32. A primary role of all plasma membranes is that they are selectively
permeable barriers: They allow particular ions and molecules to pass
either into or out of the cell, while preventing the movement of others.
Thus the plasma membrane prevents the loss of essential
components through leakage while allowing the movement of other
molecules.
Bacterial plasma membranes play additional critical roles.
They are the location of several crucial metabolic processes:
respiration, photosynthesis, and the synthesis of lipids and cell wall
constituents.

34. Fluid Mosaic Model of Membrane Structure
The most widely accepted model for membrane structure is the fluid
mosaic model of Singer and Nicholson, which proposes that
membranes are lipid bilayers within which proteins float.
Bacterial membranes have roughly equal amounts of lipids and
proteins. Cell membranes are very thin structures, about 2 to 3 nm
thick.
In electron micrographs, prokaryotic and eukaryotic plasma
membranes (and the outer membranes of Gram-negative bacteria) look
like two-layered structures; there are two dark lines with a light space
between the lines.
The phospholipid molecules are arranged in two parallel rows, called a
lipid bilayer.
Most membrane-associated lipids are amphipathic: They are
structurally asymmetric, with polar and nonpolar ends.

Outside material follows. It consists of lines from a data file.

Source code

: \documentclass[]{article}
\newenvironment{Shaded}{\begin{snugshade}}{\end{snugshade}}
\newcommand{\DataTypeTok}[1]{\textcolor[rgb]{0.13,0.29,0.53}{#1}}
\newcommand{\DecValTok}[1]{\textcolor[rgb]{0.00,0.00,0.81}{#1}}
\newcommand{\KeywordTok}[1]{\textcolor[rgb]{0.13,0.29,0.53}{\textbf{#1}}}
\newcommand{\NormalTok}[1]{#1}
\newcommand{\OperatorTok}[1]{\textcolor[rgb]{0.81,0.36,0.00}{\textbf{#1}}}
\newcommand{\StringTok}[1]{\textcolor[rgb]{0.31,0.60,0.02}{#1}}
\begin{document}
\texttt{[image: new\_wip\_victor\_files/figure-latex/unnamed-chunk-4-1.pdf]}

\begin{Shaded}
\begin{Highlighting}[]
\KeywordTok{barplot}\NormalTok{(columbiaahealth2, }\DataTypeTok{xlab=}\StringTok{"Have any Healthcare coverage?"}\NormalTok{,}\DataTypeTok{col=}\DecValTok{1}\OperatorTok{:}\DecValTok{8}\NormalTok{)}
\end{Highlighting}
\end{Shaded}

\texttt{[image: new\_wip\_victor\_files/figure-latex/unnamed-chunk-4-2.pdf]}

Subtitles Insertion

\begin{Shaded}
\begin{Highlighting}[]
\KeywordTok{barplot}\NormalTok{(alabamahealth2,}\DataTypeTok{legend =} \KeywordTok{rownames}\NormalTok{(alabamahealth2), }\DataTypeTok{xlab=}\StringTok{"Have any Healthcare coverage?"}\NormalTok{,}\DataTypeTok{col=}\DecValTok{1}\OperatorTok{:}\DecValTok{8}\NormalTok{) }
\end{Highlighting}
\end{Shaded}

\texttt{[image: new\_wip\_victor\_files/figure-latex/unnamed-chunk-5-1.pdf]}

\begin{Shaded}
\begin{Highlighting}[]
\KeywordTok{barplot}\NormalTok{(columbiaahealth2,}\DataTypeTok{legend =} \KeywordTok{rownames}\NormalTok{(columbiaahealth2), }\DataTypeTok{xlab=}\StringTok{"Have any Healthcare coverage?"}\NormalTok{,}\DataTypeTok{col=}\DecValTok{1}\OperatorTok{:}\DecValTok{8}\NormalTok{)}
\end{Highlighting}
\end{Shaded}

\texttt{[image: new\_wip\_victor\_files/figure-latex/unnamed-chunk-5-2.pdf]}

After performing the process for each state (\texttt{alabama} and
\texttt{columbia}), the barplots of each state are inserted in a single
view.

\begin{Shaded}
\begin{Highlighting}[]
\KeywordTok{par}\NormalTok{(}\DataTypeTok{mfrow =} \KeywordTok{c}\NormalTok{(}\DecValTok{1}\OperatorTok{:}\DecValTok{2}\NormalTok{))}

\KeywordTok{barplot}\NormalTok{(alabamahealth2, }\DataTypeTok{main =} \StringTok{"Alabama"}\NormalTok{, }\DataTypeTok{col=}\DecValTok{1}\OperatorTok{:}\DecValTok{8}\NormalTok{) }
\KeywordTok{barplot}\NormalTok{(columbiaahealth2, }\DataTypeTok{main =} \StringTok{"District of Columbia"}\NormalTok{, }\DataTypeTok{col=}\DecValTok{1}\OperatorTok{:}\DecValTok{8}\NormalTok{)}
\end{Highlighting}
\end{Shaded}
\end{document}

35. The polar ends interact with water and are hydrophilic; the nonpolar
hydrophobic ends are insoluble in water and tend to associate with
one another.
Most integral proteins penetrate the membrane completely and are
called transmembrane proteins.
Some integral proteins are channels that have a pore, or hole, through
which substances enter and exit the cell.

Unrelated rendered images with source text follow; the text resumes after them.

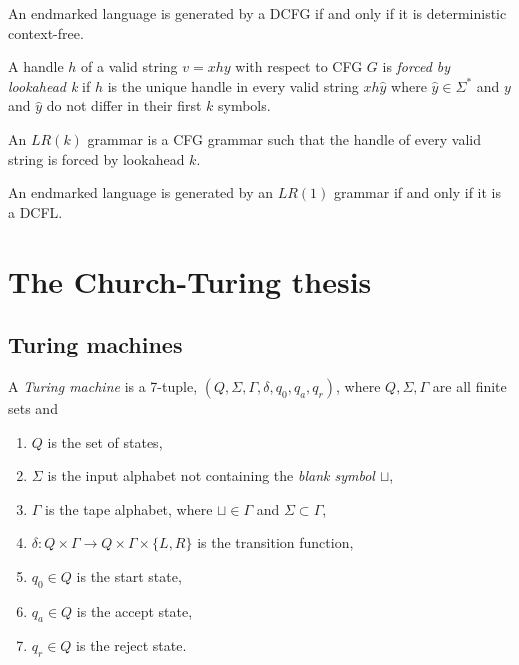 \documentclass{article}
\begin{document}
\begin{theorem}
    An endmarked language is generated by a DCFG if and only if it is deterministic context-free.
\end{theorem}

\begin{definition}
    A handle $h$ of a valid string $v=xhy$ with respect to CFG $G$ is \emph{forced by lookahead k}
    if $h$ is the unique handle in every valid string $xh\hat y$ where $\hat y\in\Sigma^*$ and
    $y$ and $\hat y$ do not differ in their first $k$ symbols.

    An $LR(k)$ grammar is a CFG grammar such that the handle of every valid string is forced by
    lookahead $k$.
\end{definition}

\begin{theorem}[Sipser p. 154]
    An endmarked language is generated by an $LR(1)$ grammar if and only if it is a DCFL.
\end{theorem}

\section{The Church-Turing thesis}

\subsection{Turing machines}

\begin{definition}
    A \emph{Turing machine} is a 7-tuple, $(Q, \Sigma, \Gamma, \delta, q_0, q_a, q_r)$,
    where $Q,\Sigma,\Gamma$ are all finite sets and
    \begin{enumerate}
        \item $Q$ is the set of states,
        \item $\Sigma$ is the input alphabet not containing the \emph{blank symbol $\sqcup$},
        \item $\Gamma$ is the tape alphabet, where $\sqcup\in\Gamma$ and $\Sigma\subset\Gamma$,
        \item $\delta:Q\times\Gamma\to Q\times\Gamma\times\{L,R\}$ is the transition function,
        \item $q_0\in Q$ is the start state,
        \item $q_a\in Q$ is the accept state,
        \item $q_r\in Q$ is the reject state.
    \end{enumerate}
\end{definition}
\end{document}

Many of the proteins and some of the lipids on the outer surface of the
plasma membrane have carbohydrates attached to them.
Proteins attached to carbohydrates are called glycoproteins, and lipids
attached to carbohydrates are called glycolipids.
Both glycoproteins and glycolipids help protect and lubricate the cell
and are involved in cell-to-cell interactions.
glycoproteins play a role in certain infectious diseases.
Studies have demonstrated that the phospholipid and protein molecules
in membranes are not static but move quite freely within the membrane
surface.

36. This dynamic arrangement of phospholipids and proteins is referred to as
the fluid mosaic model.
Functions of Cell membrane:
1) plasma membranes have selective permeability (sometimes called
semi-permeability) This term indicates that certain molecules and
ions are allowed to pass through the membrane but others are
stopped.
2) Plasma membranes are also important to the breakdown of nutrients
and the production of energy.
3) The plasma membranes of bacteria contain enzymes capable of
catalyzing the chemical reactions that break down nutrients and
produce ATP.
4) In some bacteria, pigments and enzymes involved in photosynthesis
are found in infoldings of the plasma membrane that extend into the
cytoplasm. These membranous structures are called
chromatophores.
5) Plasma membrane anchors the DNA during replication.